TASK STATEMENT: After locating the line that contains "Solukoittannepakaan" in the records below, write out exactly that line and each line after it through the one that contains "Solukoittaankohan", and nothing else.

Records from a data source
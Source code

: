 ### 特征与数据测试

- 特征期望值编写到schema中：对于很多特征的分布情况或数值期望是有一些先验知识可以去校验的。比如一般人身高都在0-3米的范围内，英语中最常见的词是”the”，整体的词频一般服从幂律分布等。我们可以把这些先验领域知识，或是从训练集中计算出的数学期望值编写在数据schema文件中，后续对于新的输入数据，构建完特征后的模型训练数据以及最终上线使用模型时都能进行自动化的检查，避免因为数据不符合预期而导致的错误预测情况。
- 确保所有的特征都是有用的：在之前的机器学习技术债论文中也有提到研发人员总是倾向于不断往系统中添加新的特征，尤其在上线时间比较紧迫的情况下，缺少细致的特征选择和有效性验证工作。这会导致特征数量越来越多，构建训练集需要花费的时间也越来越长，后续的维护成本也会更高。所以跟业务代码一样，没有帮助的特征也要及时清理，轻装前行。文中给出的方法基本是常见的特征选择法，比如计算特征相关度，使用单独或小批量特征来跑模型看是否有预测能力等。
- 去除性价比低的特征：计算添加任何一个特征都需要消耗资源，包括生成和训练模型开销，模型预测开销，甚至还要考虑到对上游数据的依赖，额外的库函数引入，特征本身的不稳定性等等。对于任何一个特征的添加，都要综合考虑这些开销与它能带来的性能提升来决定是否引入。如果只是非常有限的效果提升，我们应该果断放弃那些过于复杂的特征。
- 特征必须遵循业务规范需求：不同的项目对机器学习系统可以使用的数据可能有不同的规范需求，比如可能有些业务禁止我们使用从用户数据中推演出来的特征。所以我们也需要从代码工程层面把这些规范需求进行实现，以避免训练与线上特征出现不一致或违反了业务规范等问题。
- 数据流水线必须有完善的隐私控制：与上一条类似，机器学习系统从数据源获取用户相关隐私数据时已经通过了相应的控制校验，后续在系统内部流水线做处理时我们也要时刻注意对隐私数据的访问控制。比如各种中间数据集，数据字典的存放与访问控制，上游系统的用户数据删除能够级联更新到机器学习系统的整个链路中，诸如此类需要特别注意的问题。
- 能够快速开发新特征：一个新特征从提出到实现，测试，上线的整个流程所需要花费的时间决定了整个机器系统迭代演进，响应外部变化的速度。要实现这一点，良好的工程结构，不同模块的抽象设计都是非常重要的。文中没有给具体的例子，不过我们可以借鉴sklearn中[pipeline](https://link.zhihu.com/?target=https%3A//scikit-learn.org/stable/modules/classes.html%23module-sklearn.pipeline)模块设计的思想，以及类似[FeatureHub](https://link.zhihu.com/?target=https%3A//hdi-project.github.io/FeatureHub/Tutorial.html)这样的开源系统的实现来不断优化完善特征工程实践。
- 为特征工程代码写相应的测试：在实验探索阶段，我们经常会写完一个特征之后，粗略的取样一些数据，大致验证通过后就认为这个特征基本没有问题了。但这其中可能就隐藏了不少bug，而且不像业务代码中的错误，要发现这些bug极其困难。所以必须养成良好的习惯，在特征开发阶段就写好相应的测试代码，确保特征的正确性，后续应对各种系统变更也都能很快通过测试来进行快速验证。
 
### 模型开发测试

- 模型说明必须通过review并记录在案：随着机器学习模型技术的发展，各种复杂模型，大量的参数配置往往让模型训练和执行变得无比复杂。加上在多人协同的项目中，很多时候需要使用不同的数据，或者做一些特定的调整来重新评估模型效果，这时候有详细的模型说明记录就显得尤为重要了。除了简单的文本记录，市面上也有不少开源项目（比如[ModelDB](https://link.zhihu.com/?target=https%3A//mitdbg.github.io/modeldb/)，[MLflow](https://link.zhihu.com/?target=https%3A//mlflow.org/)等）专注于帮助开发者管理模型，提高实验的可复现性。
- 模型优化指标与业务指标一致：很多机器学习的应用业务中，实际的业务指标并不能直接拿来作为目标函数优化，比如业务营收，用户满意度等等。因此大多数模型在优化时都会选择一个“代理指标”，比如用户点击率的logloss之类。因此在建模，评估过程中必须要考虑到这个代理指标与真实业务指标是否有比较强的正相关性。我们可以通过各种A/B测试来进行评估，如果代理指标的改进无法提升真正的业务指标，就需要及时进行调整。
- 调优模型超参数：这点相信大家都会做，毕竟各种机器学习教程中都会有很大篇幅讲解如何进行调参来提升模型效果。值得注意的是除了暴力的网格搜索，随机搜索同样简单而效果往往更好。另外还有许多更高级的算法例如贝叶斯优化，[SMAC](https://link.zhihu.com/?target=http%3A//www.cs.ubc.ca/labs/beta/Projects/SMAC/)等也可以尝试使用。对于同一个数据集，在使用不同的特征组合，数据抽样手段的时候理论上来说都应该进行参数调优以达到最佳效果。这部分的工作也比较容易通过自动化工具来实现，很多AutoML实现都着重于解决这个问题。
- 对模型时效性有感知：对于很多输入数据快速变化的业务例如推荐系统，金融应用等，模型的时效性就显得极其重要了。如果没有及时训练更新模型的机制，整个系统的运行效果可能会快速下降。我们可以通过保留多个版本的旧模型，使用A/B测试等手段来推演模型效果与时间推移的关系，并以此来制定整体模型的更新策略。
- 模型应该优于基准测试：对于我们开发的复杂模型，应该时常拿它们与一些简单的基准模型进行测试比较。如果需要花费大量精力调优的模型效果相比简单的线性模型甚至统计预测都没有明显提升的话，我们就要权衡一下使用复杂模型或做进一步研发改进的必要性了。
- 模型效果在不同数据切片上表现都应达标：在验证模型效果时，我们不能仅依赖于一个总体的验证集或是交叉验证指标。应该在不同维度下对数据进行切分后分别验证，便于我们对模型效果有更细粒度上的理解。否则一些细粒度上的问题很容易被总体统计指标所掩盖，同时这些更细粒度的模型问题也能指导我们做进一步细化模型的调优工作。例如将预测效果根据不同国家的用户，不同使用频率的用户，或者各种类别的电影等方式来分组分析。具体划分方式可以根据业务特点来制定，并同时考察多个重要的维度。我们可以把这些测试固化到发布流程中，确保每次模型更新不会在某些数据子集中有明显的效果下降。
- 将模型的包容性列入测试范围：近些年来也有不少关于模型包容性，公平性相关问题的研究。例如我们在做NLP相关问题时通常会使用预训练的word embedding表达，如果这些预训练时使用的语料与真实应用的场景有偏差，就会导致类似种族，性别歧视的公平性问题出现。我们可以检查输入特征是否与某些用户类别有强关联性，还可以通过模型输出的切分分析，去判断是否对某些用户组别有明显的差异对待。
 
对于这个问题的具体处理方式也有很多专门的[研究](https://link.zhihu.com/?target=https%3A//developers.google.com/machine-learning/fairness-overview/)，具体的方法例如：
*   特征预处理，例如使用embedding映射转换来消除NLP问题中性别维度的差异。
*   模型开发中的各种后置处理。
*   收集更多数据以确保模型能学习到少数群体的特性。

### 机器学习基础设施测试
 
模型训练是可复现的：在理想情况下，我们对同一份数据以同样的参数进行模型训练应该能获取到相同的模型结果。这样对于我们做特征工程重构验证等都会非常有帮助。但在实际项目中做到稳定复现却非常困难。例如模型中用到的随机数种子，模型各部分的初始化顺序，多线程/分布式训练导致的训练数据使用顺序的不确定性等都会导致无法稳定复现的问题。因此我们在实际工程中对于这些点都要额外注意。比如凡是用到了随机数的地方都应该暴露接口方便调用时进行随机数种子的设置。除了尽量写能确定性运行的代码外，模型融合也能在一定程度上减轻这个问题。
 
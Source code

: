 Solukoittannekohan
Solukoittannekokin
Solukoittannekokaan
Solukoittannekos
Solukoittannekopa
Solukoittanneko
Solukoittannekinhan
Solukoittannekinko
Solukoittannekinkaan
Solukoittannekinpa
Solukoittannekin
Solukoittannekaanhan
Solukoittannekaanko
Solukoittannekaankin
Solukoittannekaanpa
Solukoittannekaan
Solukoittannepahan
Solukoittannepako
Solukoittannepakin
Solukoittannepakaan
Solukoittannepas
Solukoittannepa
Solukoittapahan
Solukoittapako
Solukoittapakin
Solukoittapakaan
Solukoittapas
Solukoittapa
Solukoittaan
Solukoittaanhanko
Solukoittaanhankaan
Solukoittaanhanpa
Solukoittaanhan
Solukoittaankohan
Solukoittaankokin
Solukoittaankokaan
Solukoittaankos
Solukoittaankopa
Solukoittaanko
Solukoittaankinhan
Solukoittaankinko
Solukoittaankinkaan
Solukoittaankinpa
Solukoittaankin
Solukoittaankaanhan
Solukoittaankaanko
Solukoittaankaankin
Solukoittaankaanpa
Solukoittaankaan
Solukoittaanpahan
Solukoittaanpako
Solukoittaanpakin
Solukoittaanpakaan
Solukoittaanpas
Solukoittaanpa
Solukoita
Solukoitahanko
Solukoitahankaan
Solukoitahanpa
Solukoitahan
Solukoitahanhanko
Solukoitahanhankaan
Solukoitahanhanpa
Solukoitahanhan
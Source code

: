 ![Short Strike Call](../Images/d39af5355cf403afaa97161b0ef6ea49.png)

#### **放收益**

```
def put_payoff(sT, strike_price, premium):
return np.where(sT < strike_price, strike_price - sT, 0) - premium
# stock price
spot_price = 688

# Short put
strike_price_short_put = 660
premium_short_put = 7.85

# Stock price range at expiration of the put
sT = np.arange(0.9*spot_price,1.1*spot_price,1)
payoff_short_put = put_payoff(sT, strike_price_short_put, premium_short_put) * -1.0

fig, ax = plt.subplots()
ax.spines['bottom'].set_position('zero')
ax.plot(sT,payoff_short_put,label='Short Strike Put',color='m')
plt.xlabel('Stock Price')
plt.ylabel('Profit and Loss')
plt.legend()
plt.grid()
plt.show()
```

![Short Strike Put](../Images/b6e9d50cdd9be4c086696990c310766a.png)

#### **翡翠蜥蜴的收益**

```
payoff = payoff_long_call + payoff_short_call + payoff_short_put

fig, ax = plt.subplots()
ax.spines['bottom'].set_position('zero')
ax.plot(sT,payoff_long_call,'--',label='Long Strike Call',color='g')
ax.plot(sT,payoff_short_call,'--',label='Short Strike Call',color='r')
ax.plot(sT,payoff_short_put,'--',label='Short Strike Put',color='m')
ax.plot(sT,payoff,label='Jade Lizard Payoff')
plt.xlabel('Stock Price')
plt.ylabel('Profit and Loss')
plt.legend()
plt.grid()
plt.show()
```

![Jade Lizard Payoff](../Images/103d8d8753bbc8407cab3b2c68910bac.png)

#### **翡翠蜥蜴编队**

RESULT OF THE TASK:
Solukoittannepakaan
Solukoittannepas
Solukoittannepa
Solukoittapahan
Solukoittapako
Solukoittapakin
Solukoittapakaan
Solukoittapas
Solukoittapa
Solukoittaan
Solukoittaanhanko
Solukoittaanhankaan
Solukoittaanhanpa
Solukoittaanhan
Solukoittaankohan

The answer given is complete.